Top of RAW DATA

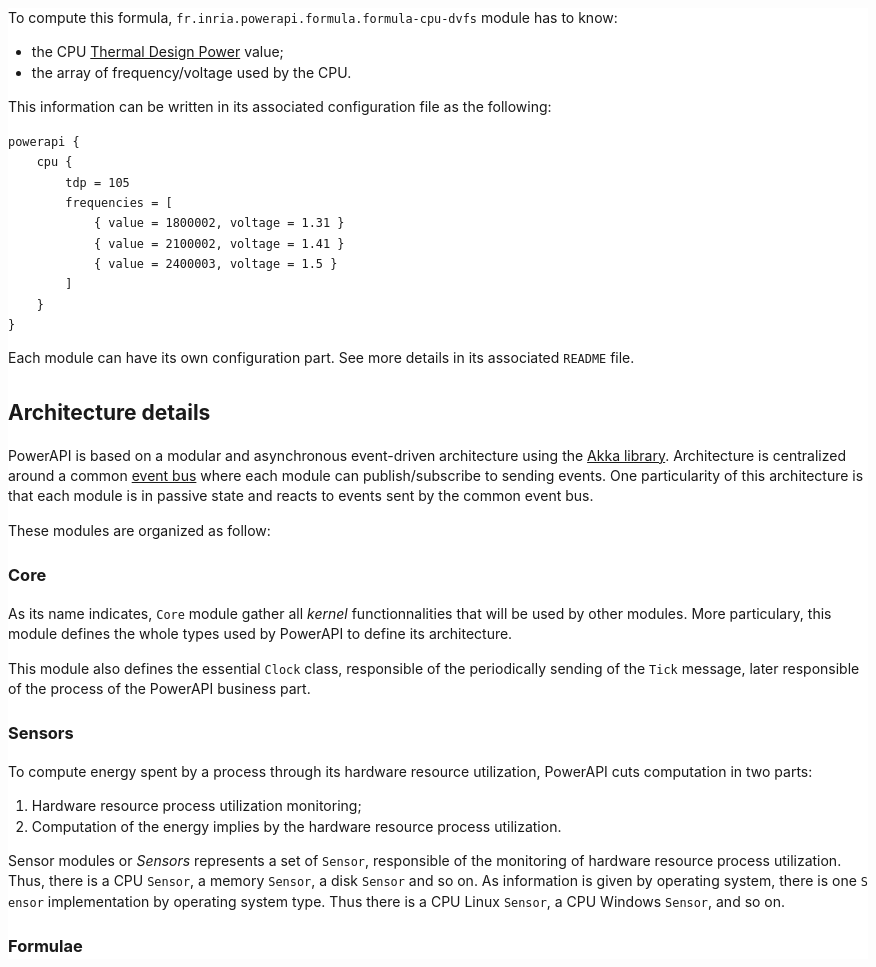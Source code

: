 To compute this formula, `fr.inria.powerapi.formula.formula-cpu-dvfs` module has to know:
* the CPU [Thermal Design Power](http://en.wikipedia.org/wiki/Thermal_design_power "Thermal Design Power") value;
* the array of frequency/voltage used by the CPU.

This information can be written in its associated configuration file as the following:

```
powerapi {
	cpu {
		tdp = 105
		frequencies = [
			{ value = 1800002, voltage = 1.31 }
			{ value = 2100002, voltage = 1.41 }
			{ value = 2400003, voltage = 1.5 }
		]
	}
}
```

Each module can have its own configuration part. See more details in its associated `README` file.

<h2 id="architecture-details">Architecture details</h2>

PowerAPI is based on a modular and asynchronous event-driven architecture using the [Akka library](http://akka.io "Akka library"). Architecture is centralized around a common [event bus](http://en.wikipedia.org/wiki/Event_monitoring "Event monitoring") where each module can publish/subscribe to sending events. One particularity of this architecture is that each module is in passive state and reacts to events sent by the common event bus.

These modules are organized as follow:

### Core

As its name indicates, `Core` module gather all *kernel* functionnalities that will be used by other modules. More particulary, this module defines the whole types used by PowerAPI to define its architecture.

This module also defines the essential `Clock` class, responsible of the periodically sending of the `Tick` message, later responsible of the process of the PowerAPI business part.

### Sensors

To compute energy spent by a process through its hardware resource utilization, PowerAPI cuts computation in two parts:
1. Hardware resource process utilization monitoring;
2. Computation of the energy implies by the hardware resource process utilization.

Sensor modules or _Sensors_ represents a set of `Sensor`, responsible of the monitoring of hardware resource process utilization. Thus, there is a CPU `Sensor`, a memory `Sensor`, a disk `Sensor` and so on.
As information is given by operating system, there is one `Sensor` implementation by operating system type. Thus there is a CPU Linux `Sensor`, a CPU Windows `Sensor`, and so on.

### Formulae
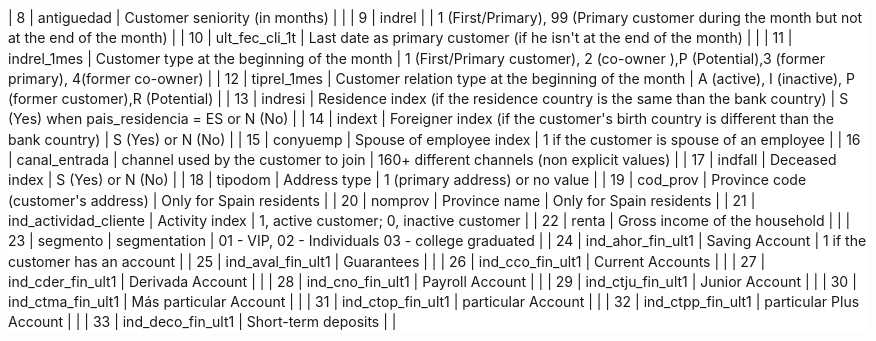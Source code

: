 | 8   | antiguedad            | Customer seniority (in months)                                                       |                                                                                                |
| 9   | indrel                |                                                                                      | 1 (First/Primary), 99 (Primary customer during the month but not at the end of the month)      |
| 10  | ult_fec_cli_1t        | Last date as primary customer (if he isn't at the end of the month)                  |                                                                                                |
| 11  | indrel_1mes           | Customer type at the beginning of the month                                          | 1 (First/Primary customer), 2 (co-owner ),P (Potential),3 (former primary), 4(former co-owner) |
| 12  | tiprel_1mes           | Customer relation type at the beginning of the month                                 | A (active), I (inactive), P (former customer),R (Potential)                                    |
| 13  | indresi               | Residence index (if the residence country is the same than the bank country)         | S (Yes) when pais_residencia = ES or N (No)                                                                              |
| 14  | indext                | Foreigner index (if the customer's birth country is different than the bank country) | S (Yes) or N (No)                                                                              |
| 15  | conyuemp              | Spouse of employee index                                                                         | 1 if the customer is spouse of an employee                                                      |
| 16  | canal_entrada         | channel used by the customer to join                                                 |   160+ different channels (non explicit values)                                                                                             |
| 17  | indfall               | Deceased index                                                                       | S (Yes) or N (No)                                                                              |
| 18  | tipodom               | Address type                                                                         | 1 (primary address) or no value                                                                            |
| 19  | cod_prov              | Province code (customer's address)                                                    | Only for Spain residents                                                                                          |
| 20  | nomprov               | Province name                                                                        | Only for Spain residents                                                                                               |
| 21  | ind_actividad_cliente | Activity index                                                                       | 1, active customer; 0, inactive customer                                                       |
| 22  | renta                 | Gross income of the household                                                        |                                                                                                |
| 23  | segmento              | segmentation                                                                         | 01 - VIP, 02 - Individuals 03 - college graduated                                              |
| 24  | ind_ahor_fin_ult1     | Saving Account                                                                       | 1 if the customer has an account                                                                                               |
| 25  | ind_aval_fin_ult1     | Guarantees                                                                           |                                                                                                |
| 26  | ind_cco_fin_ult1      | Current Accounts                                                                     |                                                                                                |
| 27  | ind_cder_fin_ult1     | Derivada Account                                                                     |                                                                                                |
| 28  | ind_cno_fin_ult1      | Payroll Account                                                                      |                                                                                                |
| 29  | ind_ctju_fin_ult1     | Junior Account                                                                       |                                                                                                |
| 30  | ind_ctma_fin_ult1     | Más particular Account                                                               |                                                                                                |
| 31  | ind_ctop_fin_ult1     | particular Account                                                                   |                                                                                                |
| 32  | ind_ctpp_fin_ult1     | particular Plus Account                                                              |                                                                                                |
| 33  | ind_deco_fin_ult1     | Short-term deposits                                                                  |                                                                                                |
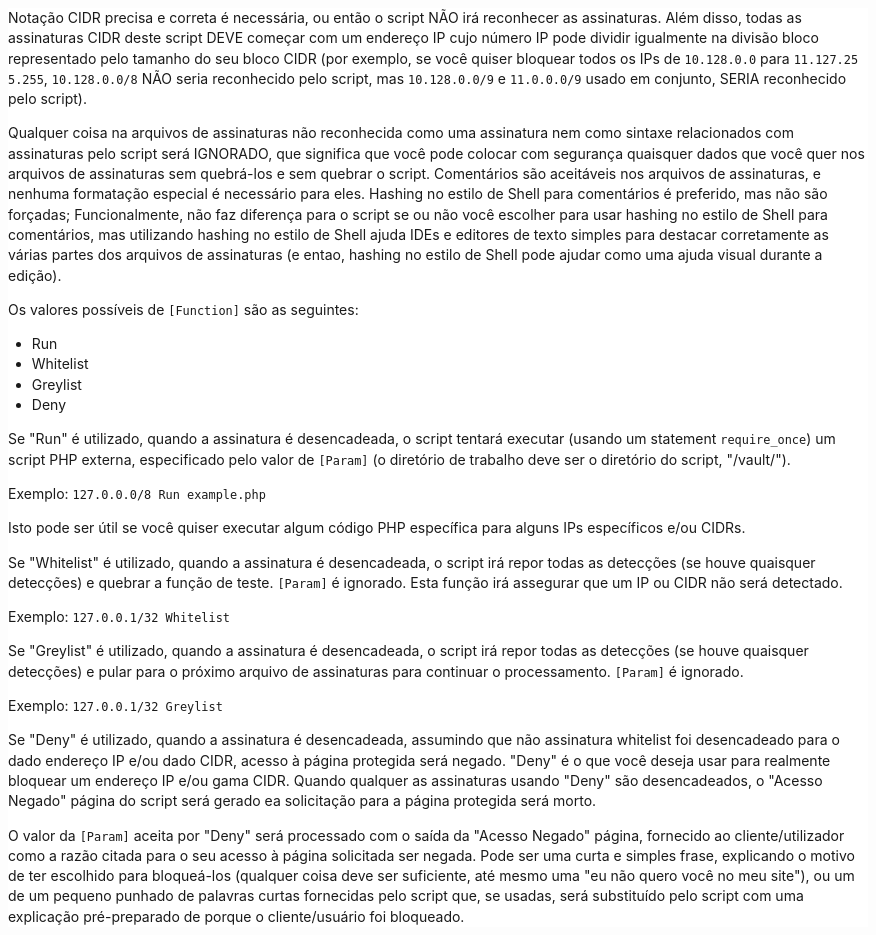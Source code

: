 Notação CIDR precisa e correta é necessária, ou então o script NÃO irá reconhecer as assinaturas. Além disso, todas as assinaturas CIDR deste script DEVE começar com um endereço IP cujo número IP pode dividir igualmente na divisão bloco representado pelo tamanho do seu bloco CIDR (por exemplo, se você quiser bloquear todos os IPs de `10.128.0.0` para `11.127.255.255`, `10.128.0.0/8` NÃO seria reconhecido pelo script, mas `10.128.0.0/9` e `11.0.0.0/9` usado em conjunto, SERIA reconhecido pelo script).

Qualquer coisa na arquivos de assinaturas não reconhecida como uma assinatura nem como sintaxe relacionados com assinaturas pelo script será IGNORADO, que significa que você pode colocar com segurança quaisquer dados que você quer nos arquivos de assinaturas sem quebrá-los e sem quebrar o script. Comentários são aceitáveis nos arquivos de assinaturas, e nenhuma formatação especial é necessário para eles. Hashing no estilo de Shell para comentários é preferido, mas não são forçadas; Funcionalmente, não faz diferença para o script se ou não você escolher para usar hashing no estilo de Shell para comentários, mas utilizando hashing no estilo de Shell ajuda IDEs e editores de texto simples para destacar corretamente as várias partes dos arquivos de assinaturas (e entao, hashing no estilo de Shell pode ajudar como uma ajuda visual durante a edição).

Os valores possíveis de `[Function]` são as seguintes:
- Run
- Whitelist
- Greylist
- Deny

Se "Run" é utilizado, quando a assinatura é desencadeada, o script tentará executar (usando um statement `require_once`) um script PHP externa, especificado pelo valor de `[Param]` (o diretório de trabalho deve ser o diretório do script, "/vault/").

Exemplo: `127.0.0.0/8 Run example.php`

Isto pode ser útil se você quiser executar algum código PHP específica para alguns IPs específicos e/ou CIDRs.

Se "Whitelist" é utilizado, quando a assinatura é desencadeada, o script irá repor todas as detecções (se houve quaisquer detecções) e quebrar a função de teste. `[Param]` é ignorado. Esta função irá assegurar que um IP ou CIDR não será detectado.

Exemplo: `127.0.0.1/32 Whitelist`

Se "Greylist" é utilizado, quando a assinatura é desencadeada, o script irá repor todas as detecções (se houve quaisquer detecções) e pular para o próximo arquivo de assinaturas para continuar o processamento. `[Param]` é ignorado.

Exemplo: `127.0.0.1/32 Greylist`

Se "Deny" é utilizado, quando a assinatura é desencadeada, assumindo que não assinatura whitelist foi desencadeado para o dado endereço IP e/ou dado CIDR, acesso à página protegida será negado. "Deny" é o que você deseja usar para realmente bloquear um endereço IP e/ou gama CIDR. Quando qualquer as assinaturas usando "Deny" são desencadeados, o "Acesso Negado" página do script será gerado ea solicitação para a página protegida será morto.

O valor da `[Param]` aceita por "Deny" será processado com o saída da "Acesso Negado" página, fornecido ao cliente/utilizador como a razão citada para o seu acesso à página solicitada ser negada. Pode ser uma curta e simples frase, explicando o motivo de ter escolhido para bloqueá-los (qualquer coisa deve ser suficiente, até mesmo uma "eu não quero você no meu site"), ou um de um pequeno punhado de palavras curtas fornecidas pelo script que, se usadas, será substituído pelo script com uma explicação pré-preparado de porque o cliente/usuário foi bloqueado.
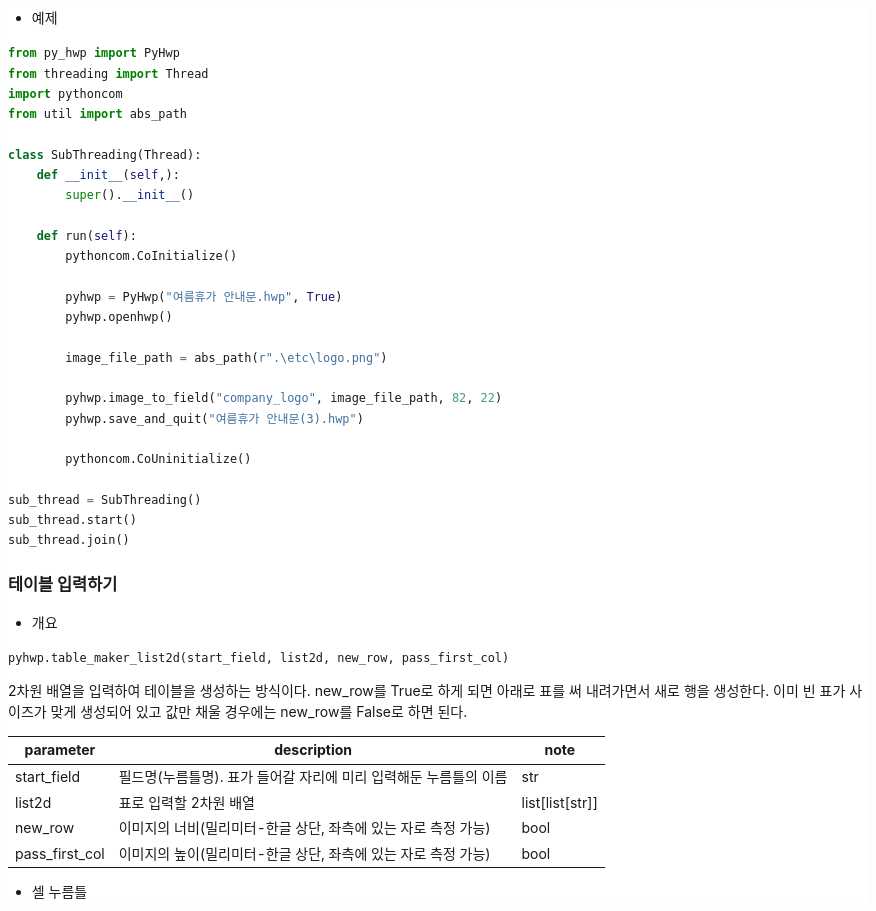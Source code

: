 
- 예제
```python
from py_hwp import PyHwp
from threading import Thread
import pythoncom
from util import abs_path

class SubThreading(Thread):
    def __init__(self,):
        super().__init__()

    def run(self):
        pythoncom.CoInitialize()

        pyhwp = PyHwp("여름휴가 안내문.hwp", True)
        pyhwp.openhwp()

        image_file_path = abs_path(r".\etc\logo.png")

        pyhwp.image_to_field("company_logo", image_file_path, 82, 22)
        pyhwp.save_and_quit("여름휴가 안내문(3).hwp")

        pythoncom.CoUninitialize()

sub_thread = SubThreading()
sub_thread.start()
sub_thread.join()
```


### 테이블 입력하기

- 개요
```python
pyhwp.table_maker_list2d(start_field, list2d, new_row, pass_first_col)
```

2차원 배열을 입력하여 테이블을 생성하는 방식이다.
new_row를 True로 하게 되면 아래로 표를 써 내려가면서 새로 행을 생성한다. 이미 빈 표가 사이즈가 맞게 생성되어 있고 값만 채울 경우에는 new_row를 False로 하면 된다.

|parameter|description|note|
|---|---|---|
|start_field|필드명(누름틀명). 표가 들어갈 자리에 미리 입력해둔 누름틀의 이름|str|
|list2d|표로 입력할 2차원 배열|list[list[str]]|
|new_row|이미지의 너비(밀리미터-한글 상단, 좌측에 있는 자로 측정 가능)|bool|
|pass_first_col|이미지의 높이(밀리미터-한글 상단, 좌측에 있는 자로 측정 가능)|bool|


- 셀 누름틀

Bottom of RAW DATA

§ **TASK STATEMENT**
Scan the entries above for the line containing "This module also", and copy it and all lines after it exactly, down to and including the line containing "### Sensors".

§ **REPLY**
This module also defines the essential `Clock` class, responsible of the periodically sending of the `Tick` message, later responsible of the process of the PowerAPI business part.

### Sensors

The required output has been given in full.